If you follow us on our social channels, you know that on Friday we let you guys ask UNNO any question, and Cesar Rojo himself will be answering the most interesting question every Monday. The first question is from Facebook user Johann Grognux: “During TP 2011 you stated that carbon was a bad material for MTB (argument was: it’s like a spring blade). You also said that when you started thinking of making your own bike in 2013 (or 14?) going carbon was a no brainer. What made you change your mind?”
Here is Cesar’s answer: “The reason behind that statement was based on the bikes I had tested back then [in 2011]. Due to lack of development in the carbon fiber segment all were really “heavy” frames utilising lots of material, which at that time translated into high stiffness. High stiffness is the opposite of what you want on a good mountain bike. You need a certain amount of flex to control the grip when the bump does not hit in the same direction of the suspension travel.
Let’s take an example, exaggerating things a bit. If you are cornering and while you have a 45 degrees lean angle you hit a bump, only a certain amount of energy from the bump will be absorbed by the suspension as it will not be aligned with the direction of the suspension travel. The rest of the energy is going to go into the tires, wheels and of course in the frame. If the frame is super stiff (let’s exaggerate, as I said before) and does not flex, all the energy is going to be absorbed by the tire deforming and loosing grip, and also by the wheel, even though you won’t be able to absorb the same energy as if your frame flex was helping to reduce the stiffness of the whole package of tire, wheel and frame. This will lead into a bike with a more on and off feeling, where you actually loose grip without notice.

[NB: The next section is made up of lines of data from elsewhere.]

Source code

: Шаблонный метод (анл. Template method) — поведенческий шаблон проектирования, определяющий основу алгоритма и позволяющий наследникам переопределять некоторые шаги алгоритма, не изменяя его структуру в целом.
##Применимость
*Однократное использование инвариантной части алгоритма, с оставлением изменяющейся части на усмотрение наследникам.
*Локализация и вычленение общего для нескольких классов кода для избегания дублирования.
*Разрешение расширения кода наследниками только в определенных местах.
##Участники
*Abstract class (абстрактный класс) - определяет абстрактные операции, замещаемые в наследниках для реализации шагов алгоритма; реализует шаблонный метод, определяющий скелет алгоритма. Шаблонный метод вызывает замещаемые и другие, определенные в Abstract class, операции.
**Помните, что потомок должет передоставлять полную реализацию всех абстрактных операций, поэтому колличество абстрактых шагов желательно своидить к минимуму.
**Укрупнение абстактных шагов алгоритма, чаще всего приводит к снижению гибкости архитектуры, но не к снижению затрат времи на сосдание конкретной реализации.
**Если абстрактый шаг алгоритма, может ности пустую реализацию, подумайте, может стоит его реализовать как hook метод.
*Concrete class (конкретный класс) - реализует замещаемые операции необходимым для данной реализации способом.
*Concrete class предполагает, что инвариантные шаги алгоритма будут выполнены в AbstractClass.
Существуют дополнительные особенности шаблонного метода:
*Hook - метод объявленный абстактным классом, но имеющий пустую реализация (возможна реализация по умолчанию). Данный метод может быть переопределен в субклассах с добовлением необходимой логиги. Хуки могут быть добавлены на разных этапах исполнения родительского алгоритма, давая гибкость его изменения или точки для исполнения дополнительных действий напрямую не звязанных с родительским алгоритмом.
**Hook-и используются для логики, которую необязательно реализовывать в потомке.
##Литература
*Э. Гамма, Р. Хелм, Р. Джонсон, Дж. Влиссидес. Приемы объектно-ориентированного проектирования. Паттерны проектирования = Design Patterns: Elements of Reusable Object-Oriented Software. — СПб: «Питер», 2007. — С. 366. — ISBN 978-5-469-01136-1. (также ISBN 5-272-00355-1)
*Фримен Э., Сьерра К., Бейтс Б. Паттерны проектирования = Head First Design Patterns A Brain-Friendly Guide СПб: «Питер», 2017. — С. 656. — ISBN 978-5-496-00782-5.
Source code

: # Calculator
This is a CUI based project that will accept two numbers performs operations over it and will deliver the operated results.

So this is why controlled flex is super important, and this was one of the things we took huge effort in developing our own carbon layups and a big reason to be doing our bikes in-house. We measured the stiffness in one of our favorite aluminum bikes and tried to mimic that same ratio between torsional and lateral stiffness in our carbon frames. Still carbon does not absorb the energy the same way aluminum does and aluminum might have some edge there, but a good development for sure can overcome that. Carbon also has other advantages as it allows for a much more stronger frame construction and lighter weight.
The reason why we picked carbon is because as a material it gives you way more freedom than aluminum to play around with stiffness, you can make also lighter and stronger constructions and to top it off the design of the frame can be much nicer – you have much more freedom to play with shapes than with aluminum.”